• _REQUIRED WORK_
Find the string "makes" in the entries and copy each line that has it.

• _Saved data entries_
----------------------------------------

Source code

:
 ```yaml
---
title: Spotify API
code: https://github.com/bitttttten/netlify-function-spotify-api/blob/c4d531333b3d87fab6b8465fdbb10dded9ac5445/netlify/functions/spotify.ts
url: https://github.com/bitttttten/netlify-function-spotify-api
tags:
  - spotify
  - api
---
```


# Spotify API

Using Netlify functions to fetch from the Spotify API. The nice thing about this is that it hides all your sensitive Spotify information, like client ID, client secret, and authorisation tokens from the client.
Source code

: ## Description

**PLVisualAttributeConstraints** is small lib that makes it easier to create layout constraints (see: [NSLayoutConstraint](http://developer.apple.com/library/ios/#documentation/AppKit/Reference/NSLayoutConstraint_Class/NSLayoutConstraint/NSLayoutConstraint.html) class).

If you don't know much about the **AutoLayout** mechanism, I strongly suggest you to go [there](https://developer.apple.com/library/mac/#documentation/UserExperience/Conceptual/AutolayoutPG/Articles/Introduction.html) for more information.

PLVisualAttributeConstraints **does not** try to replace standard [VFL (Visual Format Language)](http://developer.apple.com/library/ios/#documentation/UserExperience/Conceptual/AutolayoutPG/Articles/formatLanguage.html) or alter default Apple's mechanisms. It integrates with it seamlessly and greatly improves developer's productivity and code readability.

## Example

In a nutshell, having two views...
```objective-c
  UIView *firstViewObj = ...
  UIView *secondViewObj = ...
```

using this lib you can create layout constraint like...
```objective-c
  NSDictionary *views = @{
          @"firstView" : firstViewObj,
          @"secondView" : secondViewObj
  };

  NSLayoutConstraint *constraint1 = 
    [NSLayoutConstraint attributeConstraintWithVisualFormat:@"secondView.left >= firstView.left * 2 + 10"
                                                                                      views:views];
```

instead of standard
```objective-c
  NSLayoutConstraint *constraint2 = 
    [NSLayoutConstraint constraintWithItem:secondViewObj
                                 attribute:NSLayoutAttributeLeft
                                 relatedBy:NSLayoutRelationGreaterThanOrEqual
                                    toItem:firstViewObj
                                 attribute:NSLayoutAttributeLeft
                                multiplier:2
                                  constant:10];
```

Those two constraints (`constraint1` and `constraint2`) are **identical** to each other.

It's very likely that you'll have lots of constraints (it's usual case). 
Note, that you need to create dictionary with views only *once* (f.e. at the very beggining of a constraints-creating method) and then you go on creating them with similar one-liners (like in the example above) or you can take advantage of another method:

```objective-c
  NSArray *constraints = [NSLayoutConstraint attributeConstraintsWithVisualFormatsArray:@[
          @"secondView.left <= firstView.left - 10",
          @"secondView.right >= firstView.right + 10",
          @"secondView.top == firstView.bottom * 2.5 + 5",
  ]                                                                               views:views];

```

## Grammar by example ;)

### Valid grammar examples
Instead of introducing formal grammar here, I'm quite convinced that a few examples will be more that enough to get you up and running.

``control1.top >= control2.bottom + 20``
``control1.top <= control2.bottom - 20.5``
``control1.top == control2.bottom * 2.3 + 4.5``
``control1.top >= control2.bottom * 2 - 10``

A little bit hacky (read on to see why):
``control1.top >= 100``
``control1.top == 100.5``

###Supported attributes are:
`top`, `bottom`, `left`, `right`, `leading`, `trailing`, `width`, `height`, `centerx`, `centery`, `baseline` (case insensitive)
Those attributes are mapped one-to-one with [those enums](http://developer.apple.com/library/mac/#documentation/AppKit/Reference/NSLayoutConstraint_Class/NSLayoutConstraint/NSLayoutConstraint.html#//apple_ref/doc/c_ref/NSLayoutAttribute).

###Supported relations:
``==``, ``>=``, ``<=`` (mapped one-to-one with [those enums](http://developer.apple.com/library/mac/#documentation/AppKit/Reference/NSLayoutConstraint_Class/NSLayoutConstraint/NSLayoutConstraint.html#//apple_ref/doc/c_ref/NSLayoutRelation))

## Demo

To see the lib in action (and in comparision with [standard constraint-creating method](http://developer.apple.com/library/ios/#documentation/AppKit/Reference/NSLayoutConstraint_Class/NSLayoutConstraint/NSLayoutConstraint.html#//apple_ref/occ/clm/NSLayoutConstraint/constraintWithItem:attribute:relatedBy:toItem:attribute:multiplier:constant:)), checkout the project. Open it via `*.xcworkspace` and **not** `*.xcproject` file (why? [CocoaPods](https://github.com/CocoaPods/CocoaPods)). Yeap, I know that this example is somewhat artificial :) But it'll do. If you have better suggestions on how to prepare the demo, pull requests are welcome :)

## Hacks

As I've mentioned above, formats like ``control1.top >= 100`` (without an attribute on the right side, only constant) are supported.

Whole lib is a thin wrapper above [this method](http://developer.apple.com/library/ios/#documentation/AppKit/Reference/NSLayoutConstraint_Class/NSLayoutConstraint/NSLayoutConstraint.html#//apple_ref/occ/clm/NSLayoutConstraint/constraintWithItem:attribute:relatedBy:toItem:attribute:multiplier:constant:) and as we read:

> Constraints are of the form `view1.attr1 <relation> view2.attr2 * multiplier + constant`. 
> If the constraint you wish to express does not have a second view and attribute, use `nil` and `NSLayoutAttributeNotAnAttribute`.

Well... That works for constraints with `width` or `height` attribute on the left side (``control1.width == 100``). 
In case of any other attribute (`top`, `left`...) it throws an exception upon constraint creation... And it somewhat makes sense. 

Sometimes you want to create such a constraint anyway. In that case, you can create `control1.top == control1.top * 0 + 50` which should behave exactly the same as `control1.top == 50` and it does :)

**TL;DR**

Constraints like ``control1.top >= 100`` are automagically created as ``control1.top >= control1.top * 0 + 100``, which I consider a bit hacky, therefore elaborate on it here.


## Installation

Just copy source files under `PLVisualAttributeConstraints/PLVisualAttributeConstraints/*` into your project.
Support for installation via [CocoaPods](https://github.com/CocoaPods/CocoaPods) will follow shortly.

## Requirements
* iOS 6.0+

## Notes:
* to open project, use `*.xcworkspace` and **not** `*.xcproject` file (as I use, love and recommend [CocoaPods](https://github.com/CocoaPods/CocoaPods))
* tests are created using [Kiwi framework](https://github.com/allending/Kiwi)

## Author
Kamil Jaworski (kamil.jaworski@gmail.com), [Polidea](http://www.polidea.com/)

----------------------------------------

• _OUTPUT BELOW_
**PLVisualAttributeConstraints** is small lib that makes it easier to create layout constraints (see: [NSLayoutConstraint](http://developer.apple.com/library/ios/#documentation/AppKit/Reference/NSLayoutConstraint_Class/NSLayoutConstraint/NSLayoutConstraint.html) class).
In case of any other attribute (`top`, `left`...) it throws an exception upon constraint creation... And it somewhat makes sense. 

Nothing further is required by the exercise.